In a very simplified view, spine surgeons do two things: we make bones grow together (spine fusion), and we make more room for the nerves within the spine (decompression). Some patients need fusion only (progressive scoliosis in an adolescent who has no pain symptoms), some need decompression only (an adult with a thoracic scoliosis and sciatica pain from an unrelated disc herniation in the lumbar spine), and some patients need both (an adult or child with unstable spine deformity in the lumbar area who complains of low back pain and sciatica). Children with scoliosis rarely require decompression, and much more commonly have surgery through an incision on their back, where the fusion surgery is done. Adults with scoliosis have a more difficult time with surgical fusions, and will frequently require fusion procedures from the front of the spine to have a successful outcome. The fusions in the front of the spine are at times done from the back (transforaminal or posterior lumbar interbody fusion), using minimally invasive techniques from a lateral approach (lateral lumbar interbody fusion), or from the classical anterior approach (anterior lumbar interbody fusion).

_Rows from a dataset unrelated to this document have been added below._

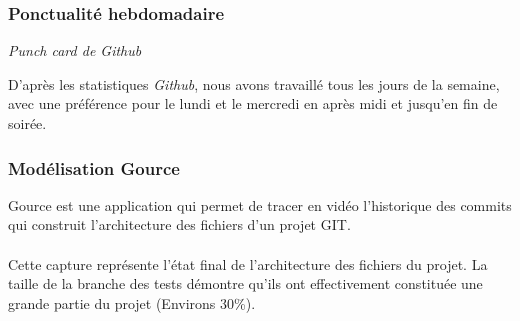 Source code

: \subsubsection{Ponctualité hebdomadaire}

\noindent
{}
\begin{center}
\textit{Punch card de Github}
\end{center}

D’après les statistiques \emph{Github}, nous avons travaillé tous les jours de la semaine, avec une préférence pour le lundi et le mercredi en après midi et jusqu’en fin de soirée.

\subsubsection{Modélisation Gource}

Gource est une application qui permet de tracer en vidéo l’historique des commits qui construit l’architecture des fichiers d’un projet GIT.

\paragraph{}
Cette capture représente l’état final de l’architecture des fichiers du projet. La taille de la branche des tests démontre qu'ils ont effectivement constituée une grande partie du projet (Environs 30\%).


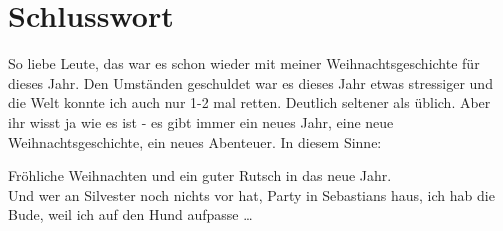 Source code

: \documentclass[20pt]{extarticle}
\begin{document}
\section{Schlusswort}
\label{sec:org51c64d3}
So liebe Leute, das war es schon wieder mit meiner
Weihnachtsgeschichte für dieses Jahr. Den Umständen geschuldet war
es dieses Jahr etwas stressiger und die Welt konnte ich auch nur 1-2
mal retten. Deutlich seltener als üblich. Aber ihr wisst ja wie es
ist - es gibt immer ein neues Jahr, eine neue Weihnachtsgeschichte,
ein neues Abenteuer. In diesem Sinne:

\begin{center}
Fröhliche Weihnachten und ein guter Rutsch in das neue Jahr.\\
Und wer an Silvester noch nichts vor hat, Party in Sebastians haus,
ich hab die Bude, weil ich auf den Hund aufpasse \dots{}
\end{center}
\end{document}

Specifics for these different surgeries are beyond the scope of this post, but suffice it to say that adult spinal fusions require more surgery to be successful than those done on children. Regardless, excellent results can be expected for both populations in appropriately treated patients.

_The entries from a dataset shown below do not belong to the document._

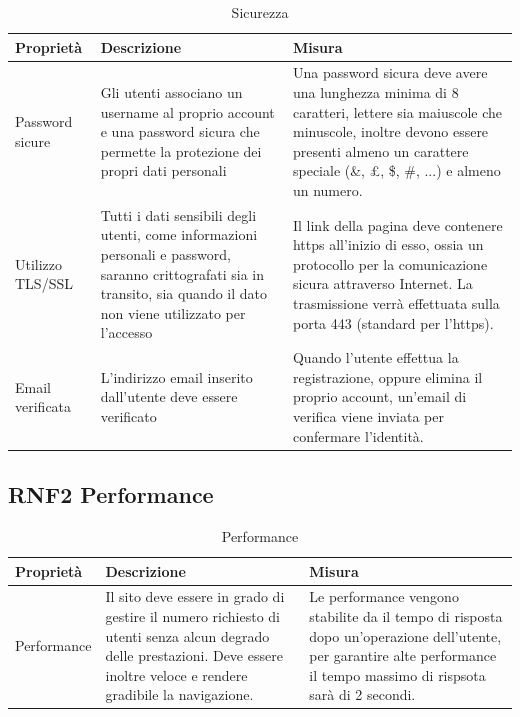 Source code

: \documentclass[a4paper,12pt]{article}
\begin{document}
\begin{table}[H]
    \centering
    \begin{tabular}{|p{}|p{}|p{}|}
        \hline  
         Proprietà & Descrizione & Misura\\
         \hline      
         
         Password sicure&  Gli utenti associano un username al proprio account e una password sicura che permette la protezione dei propri dati personali& Una password sicura deve avere una lunghezza minima di 8 caratteri, lettere sia maiuscole che minuscole, inoltre devono essere presenti almeno un carattere speciale (\&, £, \$, \#, ...) e almeno un numero.\\ \hline
        Utilizzo TLS/SSL & Tutti i dati sensibili degli utenti, come informazioni personali e password, saranno crittografati sia in transito, sia quando il dato non viene utilizzato
        per l’accesso & Il link della pagina deve contenere https all'inizio di esso, ossia un protocollo per la comunicazione sicura attraverso Internet. La trasmissione verrà effettuata sulla porta 443 (standard per l'https). \\  \hline
        Email verificata & L’indirizzo email inserito dall’utente deve essere verificato &
        Quando l'utente effettua la registrazione, oppure elimina il proprio account, un'email di verifica viene inviata per confermare l'identità.
        \\ \hline
    \end{tabular}
    \caption{Sicurezza}
\end{table}

\subsection*{RNF2 Performance}

\begin{table}[H]
    \centering
    \begin{tabular}{|>{\centering}p{}|p{}|p{}|}
        \hline  
         Proprietà & Descrizione & Misura\\
         \hline      
         Performance  
         &Il sito deve essere in grado di gestire il numero richiesto di utenti senza alcun degrado delle prestazioni. Deve essere inoltre veloce e rendere gradibile la navigazione.
         &  Le performance vengono stabilite da il tempo di risposta dopo un’operazione dell’utente, per garantire alte performance il tempo massimo di rispsota sarà di 2 secondi.\\ \hline
    \end{tabular}
    \caption{Performance}
    
\end{table}
\end{document}
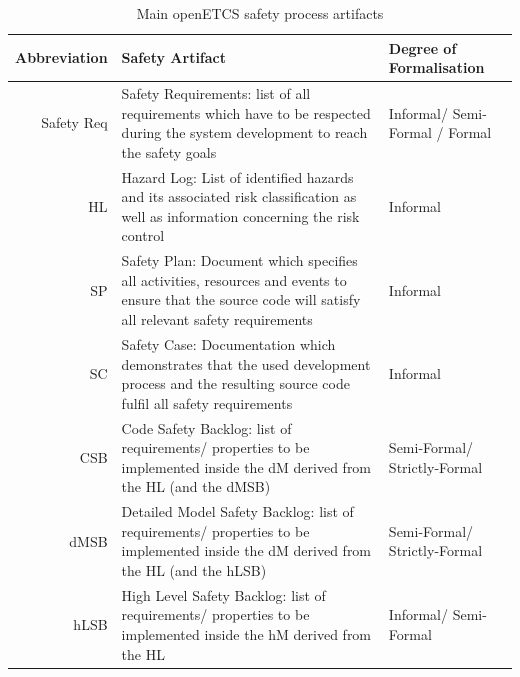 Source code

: \documentclass{template/openetcs_article}
\begin{document}
\begin{table}[htbp]
  \centering
  \caption{Main openETCS safety process artifacts}
    \begin{tabular}{r|p{8cm}|p{4cm}}
    \textbf{Abbreviation} & \textbf{Safety Artifact} & \textbf{Degree of Formalisation}\\
    \hline
    Safety Req & Safety Requirements: list of all requirements which have to be respected during the system development to reach the safety goals & Informal/ Semi-Formal / Formal \\
    HL    & Hazard Log: List of identified hazards and its associated risk classification as well as information concerning the risk control & Informal \\
    SP    & Safety Plan: Document which specifies all activities, resources and events to ensure that the source code will satisfy all relevant safety requirements & Informal \\
    SC    & Safety Case: Documentation which demonstrates that the used development process and the resulting source code fulfil all safety requirements & Informal \\
    CSB   & Code Safety Backlog: list of requirements/ properties to be implemented inside the dM derived from  the HL (and the dMSB) & Semi-Formal/ Strictly-Formal \\
    dMSB  & Detailed Model Safety Backlog: list of requirements/ properties to be implemented inside the dM derived from the HL (and  the hLSB) & Semi-Formal/ Strictly-Formal \\
    hLSB  & High Level Safety Backlog: list of requirements/ properties to be implemented inside the hM derived from the HL & Informal/ Semi-Formal \\
    \end{tabular}%
  \label{tab:openETCS-Safety-artifacts}%
\end{table}%
\end{document}
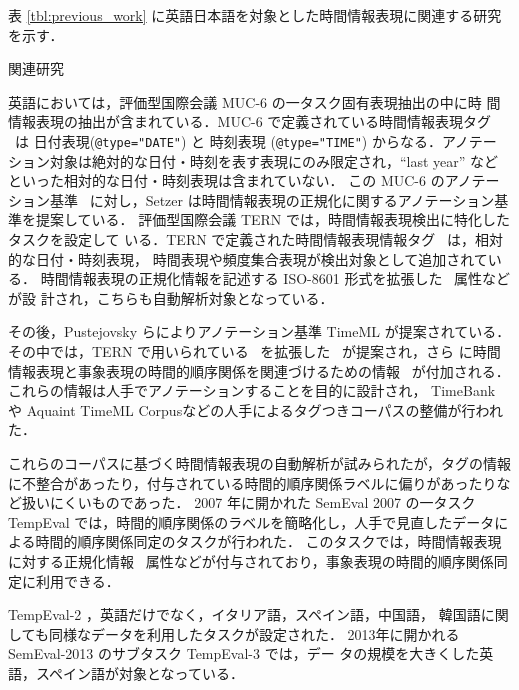 \documentclass[japanese]{jnlp_1.4}
\newcommand{\modified}[1]{}
\def\timex{}
\def\timexii{}
\def\timexiii{}
\def\value{}
\def\tlink{}
\begin{document}
表 \ref{tbl:previous_work} に英語\modified{と}日本語を対象とした時間情報表現に関連する研究を示す．

\begin{table}[b]
\caption{関連研究}
\label{tbl:previous_work}

\end{table}

英語においては，評価型国際会議 MUC-6 \cite{MUC6} の一タスク固有表現抽出の中に時
間情報表現の抽出が含まれている．MUC-6 で定義されている時間情報表現タグ \timex\ は
日付表現({\tt @type="DATE"}) と 時刻表現 ({\tt @type="TIME"}) からなる．アノテー
ション対象は絶対的な日付・時刻を表す表現にのみ限定され，``last year'' などといった相対的な日付・時刻表現は含まれていない．
この MUC-6 のアノテーション基準 \timex\ に対し，Setzer は時間情報表現の正規化に関するアノテーション基準を提案している\cite{Setzer-2001}．
評価型国際会議 TERN \cite{TERN} では，時間情報表現検出に特化したタスクを設定して
いる．TERN で定義された時間情報表現情報タグ \timexii\ は，相対的な日付・時刻表現，
時間表現や頻度集合表現が検出対象として追加されている．
時間情報表現の正規化情報を記述する ISO-8601 形式を拡張した \value\ 属性などが設
計され，こちらも自動解析対象となっている．

その後，Pustejovsky らによりアノテーション基準 TimeML \cite{TimeML}が提案されている．
その中では，TERN で用いられている \timexii\ を拡張した \timexiii\ が提案され，さら
に時間情報表現と事象表現の時間的順序関係を関連づけるための情報 \tlink\ が付加される．これらの情報は人手でアノテーションすることを目的に設計され，
TimeBank \cite{TimeBank}や Aquaint TimeML Corpusなどの人手によるタグつきコーパスの整備が行われた．

これらのコーパスに基づく時間情報表現の自動解析\cite{Boguraev-2005,Mani-2006}が試みられたが，タグの情報に不整合があったり，付与されている時間的順序関係ラベルに偏りがあったりなど扱いにくいものであった\cite{Boguraev-2006}．
2007 年に開かれた SemEval 2007 の一タスク TempEval \cite{TempEval} では，時間的順序関係のラベルを簡略化し，人手で見直したデータによる時間的順序関係同定のタスクが行われた．
このタスクでは，時間情報表現に対する正規化情報 \value\ 属性などが\modified{データにあらかじ
め}付与されており，事象表現の時間的順序関係同定に利用できる\modified{設定になっ
ている}．

\modified{時間情報表現の自動解析に関する研究は英語中心に行われていたが，やが
て言語横断的な研究が進められ，前の\ref{subsec:standard}節に示し
たような国際標準化がすすめられた．その成果物として，アノテーション形式の共有可能な基準としてISO-TimeML が策定された．その作業と並行して，評価型会議}
TempEval-2 \cite{TempEval2} \modified{が実施され}，英語だけでなく，イタリア語，スペイン語，中国語，
韓国語に関しても同様なデータを利用したタスクが設定された．
2013年に開かれる SemEval-2013 のサブタスク TempEval-3 \cite{TempEval3}では，デー
タの規模を大きくした英語，スペイン語が対象となっている．
\end{document}
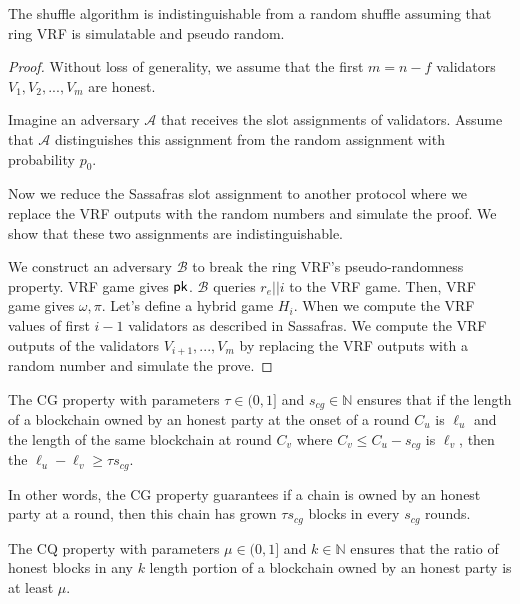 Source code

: 


\begin{theorem}
	The shuffle algorithm is indistinguishable from a random shuffle assuming that ring VRF is simulatable and pseudo random.
\end{theorem}

\begin{proof}
	Without loss of generality, we assume that the first $ m = n - f$ validators $ V_1, V_2,...,V_m $ are honest. 
	
	Imagine an adversary $ \mathcal{A} $ that receives the slot assignments of validators. Assume that $ \mathcal{A} $ distinguishes this assignment from the random assignment with probability $ p_0 $.
	
	Now we reduce the Sassafras slot assignment to another protocol where we replace the VRF outputs with the random numbers and simulate the proof.
	We show that these two assignments are indistinguishable.
	
	We construct an adversary $ \mathcal{B} $ to break the ring VRF's pseudo-randomness property.  VRF game gives $ \mathsf{pk} $.  $ \mathcal{B} $ queries $ r_e||i $ to the VRF game. Then, VRF game gives $ \omega, \pi $. Let's define a hybrid game $ H_{i} $. When we compute the VRF values of first $ i-1 $ validators as described in Sassafras. We compute the VRF outputs of the validators $ V_{i+1},...,V_m $ by replacing the VRF outputs with a random number and simulate the prove.
\end{proof}


\begin{definition} \label{def:cg}
	The CG  property with parameters $ \tau \in (0,1] $ and $ s_{cg}\in \mathbb{N} $ ensures that if the length of a blockchain owned by an honest party at the onset of a round $ C_u $ is $ \ell_u $ and the length of the same blockchain at round $ C_v  $ where $ C_v \leq C_u - s_{cg}  $ is $\ell_v$, then the $ \ell_u  - \ell_v \geq  \tau s_{cg} $.
\end{definition}

In other words, the CG property guarantees if a chain is owned by an honest party at a round, then this chain has grown $ \tau s_{cg}$ blocks in every $ s_{cg} $ rounds. 

\begin{definition}\label{def:cq}
	The CQ property with parameters $ \mu \in (0,1]  $ and $ k \in \mathbb{N} $ ensures that the ratio of honest blocks in any $ k $ length portion of a blockchain owned by an honest party is at least $ \mu $.
\end{definition}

Recovery following surgery is also different between the two groups: Children tend to heal faster and get released to full activity, typically at six months post-procedure when they are pain free, while adults are commonly advised to restrict vigorous activity for up to a year.

The difference in return to activity has to do with the kinetics of bone healing in the respective age groups and the physician’s desire to allow the spine to heal and become stable before allowing patients to “stress-test” their new backs.